Convert Parquet to CSV Using ClickHouse
Table of Contents
Download a Parquet file from S3
To convert a Parquet to CSV, we can use clickhouse-local:
clickhouse-local
Then run the following query:
SELECT *
FROM s3('https://datasets-documentation.s3.eu-west-3.amazonaws.com/house_parquet/house_0.parquet')
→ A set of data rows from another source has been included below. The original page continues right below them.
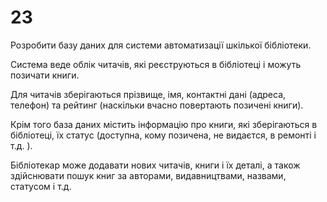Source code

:# 23

Розробити базу даних для системи автоматизації шкілької бібліотеки.

Система веде облік читачів, які реєструються в бібліотеці і можуть позичати книги.

Для читачів зберігаються прізвище, імя, контактні дані (адреса, телефон)
та рейтинг (наскільки вчасно повертають позичені книги).

Крім того база даних містить інформацію про книги, які зберігаються в бібліотеці,
їх статус (доступна, кому позичена, не видаєтся, в ремонті і т.д. ).

Бібліотекар може додавати нових читачів, книги і їх деталі,
а також здійснювати пошук книг за авторами, видавництвами, назвами, статусом і т.д.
INTO OUTFILE 'house_0.csv'
FORMAT CSV
Or just use one bash command:
clickhouse-local --query="SELECT * FROM s3('https://datasets-documentation.s3.eu-west-3.amazonaws.com/house_parquet/house_0.parquet') INTO OUTFILE 'house_0.csv' FORMAT CSV"
Local Parquet to CSV
Check the parquet file:
❯ file house_0.parquet
house_0.parquet: Apache Parquet
Again, we can use clickhouse-local:
clickhouse-local
Then run the following query:
SELECT *
FROM `house_0.parquet`
INTO OUTFILE 'house_0.csv'
FORMAT CSV
Check the CSV file:
❯ wc -l house_0.csv
2772030 house_0.csv
Or as always, we can use one bash command:
clickhouse-local --query="SELECT * FROM 'house_0.parquet' INTO OUTFILE 'house_0.csv' FORMAT CSV"
Convert CSV to Parquet
Of course, we can also convert a CSV to Parquet:
clickhouse-local --query="SELECT * FROM 'house_0.csv' INTO OUTFILE 'house_1.parquet' FORMAT Parquet"
Check the result:
❯ file house_1.parquet
house_1.parquet: Apache Parquet